Par ailleurs, Nuke intègre maintenant Carat VR qui permet des interventions poussées sur l’image RV, mais avec une procédure plutôt complexe. Assimilate a intégré des fonctionnalités à Scratch pour l’étalonnage RV.

Aujourd’hui, la postproduction du son en VR est en avance sur celle de l’image.  « Pour un professionnel du son qui sait ce qu’est le binaural de synthèse ou l’ambisonic, le travail est relativement simple et le résultat fonctionne. » La postproduction son, sur ProTools par exemple, se fait sur l’image basse résolution pour que le player synchronise l’image le plus vite possible.

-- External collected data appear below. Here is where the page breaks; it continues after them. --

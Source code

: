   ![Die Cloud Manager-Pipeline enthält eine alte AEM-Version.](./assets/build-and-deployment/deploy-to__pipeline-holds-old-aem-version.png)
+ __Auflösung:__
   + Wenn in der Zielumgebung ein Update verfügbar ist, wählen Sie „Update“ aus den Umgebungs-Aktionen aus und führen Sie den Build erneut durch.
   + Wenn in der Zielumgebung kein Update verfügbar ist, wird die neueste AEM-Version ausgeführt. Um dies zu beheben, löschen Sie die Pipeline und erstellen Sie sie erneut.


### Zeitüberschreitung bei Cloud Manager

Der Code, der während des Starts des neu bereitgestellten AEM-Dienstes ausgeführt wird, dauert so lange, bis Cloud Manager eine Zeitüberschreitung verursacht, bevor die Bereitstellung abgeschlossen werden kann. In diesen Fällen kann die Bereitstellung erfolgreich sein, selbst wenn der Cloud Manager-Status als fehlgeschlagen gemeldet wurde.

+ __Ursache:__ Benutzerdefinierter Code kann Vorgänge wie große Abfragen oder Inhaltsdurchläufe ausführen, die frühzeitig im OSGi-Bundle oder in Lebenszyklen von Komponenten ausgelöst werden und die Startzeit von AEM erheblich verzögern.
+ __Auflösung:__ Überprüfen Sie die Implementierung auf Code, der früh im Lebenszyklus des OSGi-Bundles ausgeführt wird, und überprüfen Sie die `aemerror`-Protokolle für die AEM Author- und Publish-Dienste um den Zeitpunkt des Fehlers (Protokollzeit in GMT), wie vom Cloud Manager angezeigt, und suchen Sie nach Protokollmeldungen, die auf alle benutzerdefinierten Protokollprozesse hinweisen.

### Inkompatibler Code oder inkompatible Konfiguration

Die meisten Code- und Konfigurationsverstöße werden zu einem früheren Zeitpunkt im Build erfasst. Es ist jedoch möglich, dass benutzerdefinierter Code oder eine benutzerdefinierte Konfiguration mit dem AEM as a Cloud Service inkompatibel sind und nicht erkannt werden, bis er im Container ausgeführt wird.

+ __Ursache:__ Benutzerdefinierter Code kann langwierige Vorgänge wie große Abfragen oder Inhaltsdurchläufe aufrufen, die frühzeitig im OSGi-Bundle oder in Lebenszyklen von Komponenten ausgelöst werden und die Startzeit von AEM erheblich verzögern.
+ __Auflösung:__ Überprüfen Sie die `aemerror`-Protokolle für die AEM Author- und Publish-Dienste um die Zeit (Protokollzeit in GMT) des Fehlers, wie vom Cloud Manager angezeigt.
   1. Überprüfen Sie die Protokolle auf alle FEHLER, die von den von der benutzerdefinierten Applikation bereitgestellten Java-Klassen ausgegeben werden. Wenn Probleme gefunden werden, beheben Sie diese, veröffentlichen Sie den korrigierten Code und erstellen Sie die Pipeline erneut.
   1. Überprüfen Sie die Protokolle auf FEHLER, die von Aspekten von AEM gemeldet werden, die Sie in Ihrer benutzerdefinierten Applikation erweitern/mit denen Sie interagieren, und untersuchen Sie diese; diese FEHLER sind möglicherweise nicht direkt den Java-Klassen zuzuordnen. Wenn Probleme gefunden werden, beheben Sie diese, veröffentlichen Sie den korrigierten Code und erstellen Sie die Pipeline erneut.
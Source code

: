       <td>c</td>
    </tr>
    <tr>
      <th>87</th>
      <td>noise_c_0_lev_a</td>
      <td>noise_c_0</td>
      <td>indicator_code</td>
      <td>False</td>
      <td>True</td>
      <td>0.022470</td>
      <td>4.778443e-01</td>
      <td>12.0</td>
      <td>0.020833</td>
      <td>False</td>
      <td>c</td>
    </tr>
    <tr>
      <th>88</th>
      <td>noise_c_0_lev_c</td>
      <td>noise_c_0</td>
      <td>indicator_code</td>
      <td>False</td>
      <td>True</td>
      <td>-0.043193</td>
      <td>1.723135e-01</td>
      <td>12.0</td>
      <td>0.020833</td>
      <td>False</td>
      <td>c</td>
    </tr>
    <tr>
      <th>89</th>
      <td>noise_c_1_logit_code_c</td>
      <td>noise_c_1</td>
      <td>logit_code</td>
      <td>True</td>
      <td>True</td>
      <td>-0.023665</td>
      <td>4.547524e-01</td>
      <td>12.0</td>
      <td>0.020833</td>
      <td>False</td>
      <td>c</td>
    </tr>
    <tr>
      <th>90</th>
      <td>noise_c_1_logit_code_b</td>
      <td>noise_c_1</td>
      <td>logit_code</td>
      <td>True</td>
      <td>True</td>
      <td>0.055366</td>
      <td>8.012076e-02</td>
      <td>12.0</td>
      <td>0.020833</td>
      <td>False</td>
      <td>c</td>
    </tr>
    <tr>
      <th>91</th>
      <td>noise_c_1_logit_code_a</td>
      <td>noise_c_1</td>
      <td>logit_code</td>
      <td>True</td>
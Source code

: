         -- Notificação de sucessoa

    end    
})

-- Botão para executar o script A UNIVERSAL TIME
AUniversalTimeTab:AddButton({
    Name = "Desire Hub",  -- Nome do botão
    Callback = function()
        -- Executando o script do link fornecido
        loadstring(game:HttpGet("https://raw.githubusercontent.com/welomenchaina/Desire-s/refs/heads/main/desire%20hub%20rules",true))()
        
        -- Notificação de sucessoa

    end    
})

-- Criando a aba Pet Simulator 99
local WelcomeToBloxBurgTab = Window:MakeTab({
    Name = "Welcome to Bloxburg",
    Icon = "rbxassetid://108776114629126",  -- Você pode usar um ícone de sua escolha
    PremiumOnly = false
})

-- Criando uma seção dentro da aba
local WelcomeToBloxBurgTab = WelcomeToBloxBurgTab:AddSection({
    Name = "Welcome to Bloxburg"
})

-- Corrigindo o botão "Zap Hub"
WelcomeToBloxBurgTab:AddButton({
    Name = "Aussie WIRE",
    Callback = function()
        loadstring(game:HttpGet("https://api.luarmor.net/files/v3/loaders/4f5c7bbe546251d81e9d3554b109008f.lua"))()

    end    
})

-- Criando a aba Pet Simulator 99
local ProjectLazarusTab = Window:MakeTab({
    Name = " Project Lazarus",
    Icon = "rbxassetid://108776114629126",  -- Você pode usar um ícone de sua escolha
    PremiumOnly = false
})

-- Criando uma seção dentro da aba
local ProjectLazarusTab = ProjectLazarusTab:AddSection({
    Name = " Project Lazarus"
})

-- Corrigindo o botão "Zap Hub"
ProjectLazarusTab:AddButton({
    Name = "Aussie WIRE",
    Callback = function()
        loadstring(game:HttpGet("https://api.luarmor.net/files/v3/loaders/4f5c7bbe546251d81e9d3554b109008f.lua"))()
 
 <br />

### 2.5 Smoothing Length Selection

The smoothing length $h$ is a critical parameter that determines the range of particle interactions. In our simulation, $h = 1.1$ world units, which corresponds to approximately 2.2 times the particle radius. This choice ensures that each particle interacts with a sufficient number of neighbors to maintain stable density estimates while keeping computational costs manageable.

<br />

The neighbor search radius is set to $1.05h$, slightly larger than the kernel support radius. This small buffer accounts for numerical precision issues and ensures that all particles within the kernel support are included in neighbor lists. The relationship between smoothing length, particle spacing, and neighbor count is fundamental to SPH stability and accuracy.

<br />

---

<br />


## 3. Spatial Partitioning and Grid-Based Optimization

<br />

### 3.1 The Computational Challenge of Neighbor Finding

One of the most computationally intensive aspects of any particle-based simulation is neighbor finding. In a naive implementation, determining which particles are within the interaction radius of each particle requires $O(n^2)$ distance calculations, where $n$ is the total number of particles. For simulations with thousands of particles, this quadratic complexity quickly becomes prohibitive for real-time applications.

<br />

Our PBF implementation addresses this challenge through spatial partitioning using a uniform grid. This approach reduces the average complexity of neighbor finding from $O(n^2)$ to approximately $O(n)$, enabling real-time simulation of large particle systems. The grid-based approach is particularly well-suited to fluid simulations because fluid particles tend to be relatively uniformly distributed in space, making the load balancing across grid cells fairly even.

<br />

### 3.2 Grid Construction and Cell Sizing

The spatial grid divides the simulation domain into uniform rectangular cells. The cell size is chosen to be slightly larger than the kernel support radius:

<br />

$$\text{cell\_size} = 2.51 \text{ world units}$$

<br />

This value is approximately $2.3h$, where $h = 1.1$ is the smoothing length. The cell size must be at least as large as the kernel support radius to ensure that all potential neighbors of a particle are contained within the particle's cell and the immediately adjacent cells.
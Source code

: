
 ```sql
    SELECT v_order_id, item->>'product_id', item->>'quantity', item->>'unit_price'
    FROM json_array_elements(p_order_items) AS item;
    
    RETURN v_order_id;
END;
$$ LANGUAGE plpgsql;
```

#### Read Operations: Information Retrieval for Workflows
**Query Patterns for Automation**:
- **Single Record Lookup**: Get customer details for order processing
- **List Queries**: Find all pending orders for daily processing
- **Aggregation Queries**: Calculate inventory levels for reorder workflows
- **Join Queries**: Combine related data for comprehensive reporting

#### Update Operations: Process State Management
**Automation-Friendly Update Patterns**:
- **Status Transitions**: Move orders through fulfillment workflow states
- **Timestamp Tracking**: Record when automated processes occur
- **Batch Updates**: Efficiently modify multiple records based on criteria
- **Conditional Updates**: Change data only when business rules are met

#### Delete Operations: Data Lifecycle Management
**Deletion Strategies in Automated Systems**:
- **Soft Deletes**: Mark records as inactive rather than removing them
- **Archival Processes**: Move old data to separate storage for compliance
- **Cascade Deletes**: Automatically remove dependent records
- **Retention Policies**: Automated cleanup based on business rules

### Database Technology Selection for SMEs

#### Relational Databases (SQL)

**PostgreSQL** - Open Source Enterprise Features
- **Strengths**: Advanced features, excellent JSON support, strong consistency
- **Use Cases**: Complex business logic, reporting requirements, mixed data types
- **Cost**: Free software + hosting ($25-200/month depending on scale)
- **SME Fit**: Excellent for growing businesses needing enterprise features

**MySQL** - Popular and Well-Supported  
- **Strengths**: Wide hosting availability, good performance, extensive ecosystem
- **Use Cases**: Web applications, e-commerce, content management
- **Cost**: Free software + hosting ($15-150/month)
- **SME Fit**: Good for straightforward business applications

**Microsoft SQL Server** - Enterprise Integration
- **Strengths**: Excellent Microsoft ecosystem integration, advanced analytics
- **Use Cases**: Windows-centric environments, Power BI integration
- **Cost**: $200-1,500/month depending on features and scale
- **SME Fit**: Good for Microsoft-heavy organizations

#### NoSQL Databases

En effet, l’ordinateur ne peut traiter les pistes son en temps réel et lire en même temps la vidéo RV pleine résolution.

 

Stockage et temps de calcul explosent

Le volume de données à traiter en postproduction se déduit des caractéristiques techniques minimales qu’on demande à une vidéo 360°. « Si l’on veut un angle de vue de plus de 120°, pour des consommateurs aujourd’hui habitués à la HD, il faut, pour assurer une définition minimale, au moins tourner en HD/2K par caméra, ce qui aboutit à une taille d’image d’au moins 6K », explique Ivan Maucuit. « Côté fréquence image, il faut au minimum le 50 i/s, même si aujourd’hui beaucoup de choses sont tournées en 25 i/s. En 25P, les effets stroboscopiques dans les mouvements gênent l’effet immersif recherché. »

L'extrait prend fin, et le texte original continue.